§ What the task asks:
In the material below, find the line with "In App Service\Deployement" and the line with "- [x] Make an array of correct answer". Output exactly those two lines and all lines between them, leaving out pictures.
Input Start Marker
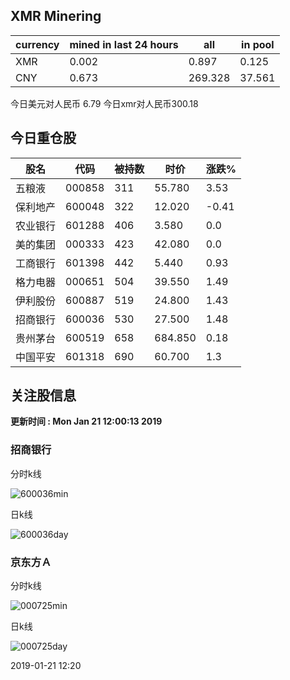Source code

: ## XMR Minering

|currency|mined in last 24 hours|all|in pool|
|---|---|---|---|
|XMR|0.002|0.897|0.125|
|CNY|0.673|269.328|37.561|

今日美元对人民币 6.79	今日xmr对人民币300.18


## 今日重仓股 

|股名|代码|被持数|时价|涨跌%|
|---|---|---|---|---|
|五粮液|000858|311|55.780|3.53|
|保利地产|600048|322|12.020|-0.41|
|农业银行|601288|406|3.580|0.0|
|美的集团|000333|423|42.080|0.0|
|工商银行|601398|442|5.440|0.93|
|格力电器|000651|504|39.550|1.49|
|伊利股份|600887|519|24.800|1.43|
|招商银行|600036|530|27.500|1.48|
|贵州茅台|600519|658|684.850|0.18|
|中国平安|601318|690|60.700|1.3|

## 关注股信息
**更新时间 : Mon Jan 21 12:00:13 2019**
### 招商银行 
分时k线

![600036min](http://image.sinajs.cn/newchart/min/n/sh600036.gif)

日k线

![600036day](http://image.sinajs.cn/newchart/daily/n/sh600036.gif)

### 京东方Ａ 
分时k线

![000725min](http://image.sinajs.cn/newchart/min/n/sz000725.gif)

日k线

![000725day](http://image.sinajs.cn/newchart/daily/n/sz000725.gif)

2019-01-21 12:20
Input End Marker
Input Start Marker
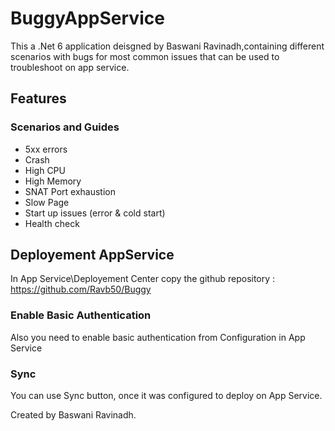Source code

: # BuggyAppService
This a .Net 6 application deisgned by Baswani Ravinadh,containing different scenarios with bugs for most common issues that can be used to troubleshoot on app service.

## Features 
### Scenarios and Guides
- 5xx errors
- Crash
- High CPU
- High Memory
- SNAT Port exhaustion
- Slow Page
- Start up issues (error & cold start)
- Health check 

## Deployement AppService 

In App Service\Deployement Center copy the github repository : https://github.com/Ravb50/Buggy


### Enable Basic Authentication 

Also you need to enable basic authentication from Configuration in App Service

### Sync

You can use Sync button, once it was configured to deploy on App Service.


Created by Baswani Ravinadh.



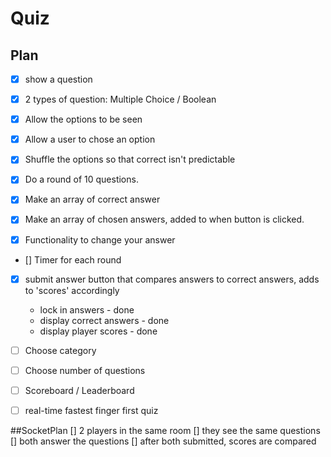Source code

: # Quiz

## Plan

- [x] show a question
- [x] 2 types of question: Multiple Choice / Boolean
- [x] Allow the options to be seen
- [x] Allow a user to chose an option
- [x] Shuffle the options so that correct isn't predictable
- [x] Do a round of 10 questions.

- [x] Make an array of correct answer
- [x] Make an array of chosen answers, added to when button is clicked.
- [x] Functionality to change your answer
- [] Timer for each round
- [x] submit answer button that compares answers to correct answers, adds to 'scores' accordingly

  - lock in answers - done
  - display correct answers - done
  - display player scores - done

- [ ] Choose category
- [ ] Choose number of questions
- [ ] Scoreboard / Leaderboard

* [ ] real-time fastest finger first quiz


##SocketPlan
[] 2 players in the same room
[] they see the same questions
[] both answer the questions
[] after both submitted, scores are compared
Input End Marker
§ Exercise result:
In App Service\Deployement Center copy the github repository : https://github.com/Ravb50/Buggy


### Enable Basic Authentication 

Also you need to enable basic authentication from Configuration in App Service

### Sync

You can use Sync button, once it was configured to deploy on App Service.


Created by Baswani Ravinadh.



Source code

: # Quiz

## Plan

- [x] show a question
- [x] 2 types of question: Multiple Choice / Boolean
- [x] Allow the options to be seen
- [x] Allow a user to chose an option
- [x] Shuffle the options so that correct isn't predictable
- [x] Do a round of 10 questions.

- [x] Make an array of correct answer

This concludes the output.